- Italian antitrust regulator seeks broader concessions to approve Intesa-UBI takeover deal.
- Intesa originally proposed to sell £17.85 billion assets and 400-500 branches to BPER.
- Italian watchdog says BPER deal solves issues in the north-western provinces only.
Italy’s Intesa Sanpaolo (BIT: ISP) is seeking to take over its smaller domestic competitor, UBI Banca (BIT: UBI). As per a report by a local newspaper on Tuesday, Italy’s antitrust regulator said that it requires broader concessions than initially envisioned to give its approval for the takeover deal. Intesa-UBI deal received a nod from the European Central Bank (ECB) last week.
Shares of Intesa Sanpaolo posted an intraday decline of 2.5% on Tuesday. At £1.53 per share, the Italian banking group is roughly 25% down year to date in the stock market after recovering from a low of £1.99 per share in the first week of April. Intesa Sanpaolo currently has a market capitalisation of £26.92 billion and a price to earnings ratio of 6.92.
Italian watchdog raises concerns about fair competition
In a report of its initial investigation, as per Il Messaggero, the regulator highlighted that a potential merger between the two banking groups could further boost Intesa’s positions in several markets that it already dominates. Here’s why Intesa is the European Union’s most prized bank.
Intesa Sanpaolo and UBI Banca refused to comment any further on the news on Tuesday. The competition authority is also yet to make an official statement.

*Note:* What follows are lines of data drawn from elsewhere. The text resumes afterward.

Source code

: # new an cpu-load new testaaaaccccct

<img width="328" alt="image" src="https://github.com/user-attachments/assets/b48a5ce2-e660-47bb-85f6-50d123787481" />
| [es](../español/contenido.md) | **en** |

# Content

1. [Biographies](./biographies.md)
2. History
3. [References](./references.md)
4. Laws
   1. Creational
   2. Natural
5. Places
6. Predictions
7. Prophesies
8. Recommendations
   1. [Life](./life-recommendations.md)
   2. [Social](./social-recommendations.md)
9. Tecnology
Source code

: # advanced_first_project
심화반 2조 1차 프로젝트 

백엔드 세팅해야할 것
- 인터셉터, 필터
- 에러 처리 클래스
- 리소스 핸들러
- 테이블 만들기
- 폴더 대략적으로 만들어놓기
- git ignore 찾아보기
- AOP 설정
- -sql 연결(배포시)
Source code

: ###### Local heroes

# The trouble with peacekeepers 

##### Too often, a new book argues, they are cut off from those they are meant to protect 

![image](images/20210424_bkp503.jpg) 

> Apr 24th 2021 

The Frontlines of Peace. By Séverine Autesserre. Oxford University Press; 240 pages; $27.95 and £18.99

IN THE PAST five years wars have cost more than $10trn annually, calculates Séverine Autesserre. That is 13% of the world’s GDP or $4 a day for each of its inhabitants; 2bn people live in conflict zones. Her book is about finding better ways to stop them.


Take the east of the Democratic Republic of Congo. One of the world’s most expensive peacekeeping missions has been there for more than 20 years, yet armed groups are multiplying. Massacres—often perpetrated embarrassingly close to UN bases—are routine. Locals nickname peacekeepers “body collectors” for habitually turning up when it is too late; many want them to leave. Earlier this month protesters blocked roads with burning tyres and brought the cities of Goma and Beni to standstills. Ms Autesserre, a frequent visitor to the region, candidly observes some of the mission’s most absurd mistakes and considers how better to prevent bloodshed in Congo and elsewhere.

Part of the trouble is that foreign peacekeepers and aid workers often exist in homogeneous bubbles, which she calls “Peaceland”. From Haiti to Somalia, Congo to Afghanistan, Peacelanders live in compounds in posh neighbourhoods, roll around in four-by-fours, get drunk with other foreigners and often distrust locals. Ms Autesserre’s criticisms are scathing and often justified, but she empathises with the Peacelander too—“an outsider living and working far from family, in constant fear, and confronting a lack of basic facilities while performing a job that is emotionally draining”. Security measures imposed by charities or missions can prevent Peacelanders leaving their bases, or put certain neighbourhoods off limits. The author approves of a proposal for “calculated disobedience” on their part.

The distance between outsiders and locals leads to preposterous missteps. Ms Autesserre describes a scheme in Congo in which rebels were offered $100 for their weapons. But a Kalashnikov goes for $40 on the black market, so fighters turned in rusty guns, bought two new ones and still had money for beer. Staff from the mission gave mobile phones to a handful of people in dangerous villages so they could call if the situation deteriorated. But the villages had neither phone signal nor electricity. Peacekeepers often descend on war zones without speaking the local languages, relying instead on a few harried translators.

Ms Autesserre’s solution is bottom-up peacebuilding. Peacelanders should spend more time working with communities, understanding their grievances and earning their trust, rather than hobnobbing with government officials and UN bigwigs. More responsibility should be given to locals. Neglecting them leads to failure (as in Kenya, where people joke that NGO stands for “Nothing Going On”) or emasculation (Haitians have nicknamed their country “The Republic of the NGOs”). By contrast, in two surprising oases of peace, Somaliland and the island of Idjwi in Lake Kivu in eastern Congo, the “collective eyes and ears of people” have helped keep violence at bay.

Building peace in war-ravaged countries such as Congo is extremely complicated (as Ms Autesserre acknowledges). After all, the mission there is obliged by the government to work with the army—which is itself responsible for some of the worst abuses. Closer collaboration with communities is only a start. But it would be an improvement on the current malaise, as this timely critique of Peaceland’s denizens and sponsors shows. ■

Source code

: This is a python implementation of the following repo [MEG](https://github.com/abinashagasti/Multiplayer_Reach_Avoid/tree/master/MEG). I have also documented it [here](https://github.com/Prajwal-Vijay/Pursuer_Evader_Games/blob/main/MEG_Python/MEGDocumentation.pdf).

In a bid to gain the regulator’s approval for the takeover deal, Intesa had previously agreed that the merged company will sell £17.85 billion worth of assets and 400-500 of its branches to BPER Banca. The proposition was aimed at addressing the watchdog’s concerns regarding fair competition.
The antitrust body, however, refused to accept such a proposition as it did not specify the branches that will be put on sale and their locations. The watchdog also expressed uncertainties that the banking group might fail to implement the proposed sale.
BPER deal solves issues in selected regions only
Il Messaggero also quoted the watchdog as having said in its report:
“The deal with BPER does not solve issues in areas other than the north-western provinces where post-merger market shares are certainly significant, namely the Marche, Calabria, and Abruzzo regions.”
Shares of UBI Banca were reported a little less than 5% down on Tuesday. At £2.56 per share, the Italian banking group is roughly 2.5% down year to date in the stock market after recovering from a low of £1.97 per share in mid-March. At the time of writing, UBI Banca is valued at £2.93 billion and has a price to earnings ratio of 12.38.